Reproduce the listing in full, pictures excluded.

- [RECORDS FOR THE EXERCISE]:
=== Section Start ===

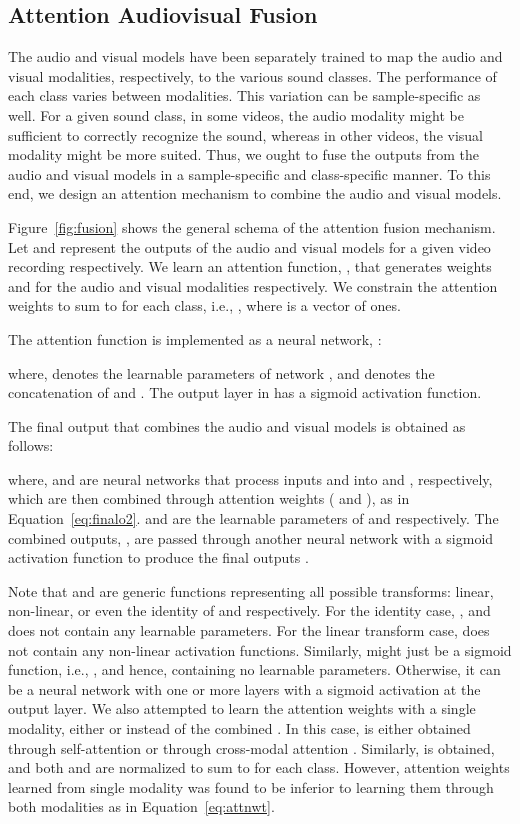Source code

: \documentclass{article}
\begin{document}
\subsection{Attention Audiovisual Fusion}\label{sec:afusion}

The audio and visual models have been separately trained to map the audio and visual modalities, respectively, to the various sound classes.
The performance of each class varies between modalities.
This variation can be sample-specific as well.
For a given sound class, in some videos, the audio modality might be sufficient to correctly recognize the sound, whereas in other videos, the visual modality might be more suited.
Thus, we ought to fuse the outputs from the audio and visual models in a sample-specific and class-specific manner.
To this end, we design an attention mechanism to combine the audio and visual models.

Figure~\ref{fig:fusion} shows the general schema of the attention fusion mechanism.
Let  and  represent the outputs of the audio and visual models for a given video recording respectively.
We learn an attention function, , that generates weights  and  for the audio and visual modalities respectively.
We constrain the attention weights to sum to  for each class, i.e., , where  is a vector of ones.

The attention function is implemented as a neural network, :

where,  denotes the learnable parameters of network , and
 denotes the concatenation of  and .
The output layer in  has a sigmoid activation function.

The final output that combines the audio and visual models is obtained as follows:

where,  and  are neural networks that process inputs  and  into  and , respectively, which are then combined through attention weights ( and  ), as in Equation~\ref{eq:finalo2}.
 and  are the learnable parameters of  and  respectively.
The combined outputs, , are passed through another neural network  with a sigmoid activation function to produce the final outputs .

Note that  and  are generic functions representing all possible transforms: linear, non-linear, or even the identity of  and  respectively.
For the identity case, , and  does not contain any learnable parameters.
For the linear transform case,  does not contain any non-linear activation functions.
Similarly,  might just be a sigmoid function, i.e., , and hence, containing no learnable parameters.
Otherwise, it can be a neural network with one or more layers with a sigmoid activation at the output layer.
We also attempted to learn the attention weights with a single modality, either  or  instead of the combined .
In this case,  is either obtained through self-attention  or through cross-modal attention .
Similarly,  is obtained, and both  and  are normalized to sum to  for each class.
However, attention weights learned from single modality was found to be inferior to learning them through both modalities as in Equation~\ref{eq:attnwt}.
\end{document}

=== Section End ===

- [COMPLETED EXERCISE]:
Source code

: \documentclass{article}
\begin{document}
\subsection{Attention Audiovisual Fusion}\label{sec:afusion}

The audio and visual models have been separately trained to map the audio and visual modalities, respectively, to the various sound classes.
The performance of each class varies between modalities.
This variation can be sample-specific as well.
For a given sound class, in some videos, the audio modality might be sufficient to correctly recognize the sound, whereas in other videos, the visual modality might be more suited.
Thus, we ought to fuse the outputs from the audio and visual models in a sample-specific and class-specific manner.
To this end, we design an attention mechanism to combine the audio and visual models.

Figure~\ref{fig:fusion} shows the general schema of the attention fusion mechanism.
Let  and  represent the outputs of the audio and visual models for a given video recording respectively.
We learn an attention function, , that generates weights  and  for the audio and visual modalities respectively.
We constrain the attention weights to sum to  for each class, i.e., , where  is a vector of ones.

The attention function is implemented as a neural network, :

where,  denotes the learnable parameters of network , and
 denotes the concatenation of  and .
The output layer in  has a sigmoid activation function.

The final output that combines the audio and visual models is obtained as follows:

where,  and  are neural networks that process inputs  and  into  and , respectively, which are then combined through attention weights ( and  ), as in Equation~\ref{eq:finalo2}.
 and  are the learnable parameters of  and  respectively.
The combined outputs, , are passed through another neural network  with a sigmoid activation function to produce the final outputs .

Note that  and  are generic functions representing all possible transforms: linear, non-linear, or even the identity of  and  respectively.
For the identity case, , and  does not contain any learnable parameters.
For the linear transform case,  does not contain any non-linear activation functions.
Similarly,  might just be a sigmoid function, i.e., , and hence, containing no learnable parameters.
Otherwise, it can be a neural network with one or more layers with a sigmoid activation at the output layer.
We also attempted to learn the attention weights with a single modality, either  or  instead of the combined .
In this case,  is either obtained through self-attention  or through cross-modal attention .
Similarly,  is obtained, and both  and  are normalized to sum to  for each class.
However, attention weights learned from single modality was found to be inferior to learning them through both modalities as in Equation~\ref{eq:attnwt}.
\end{document}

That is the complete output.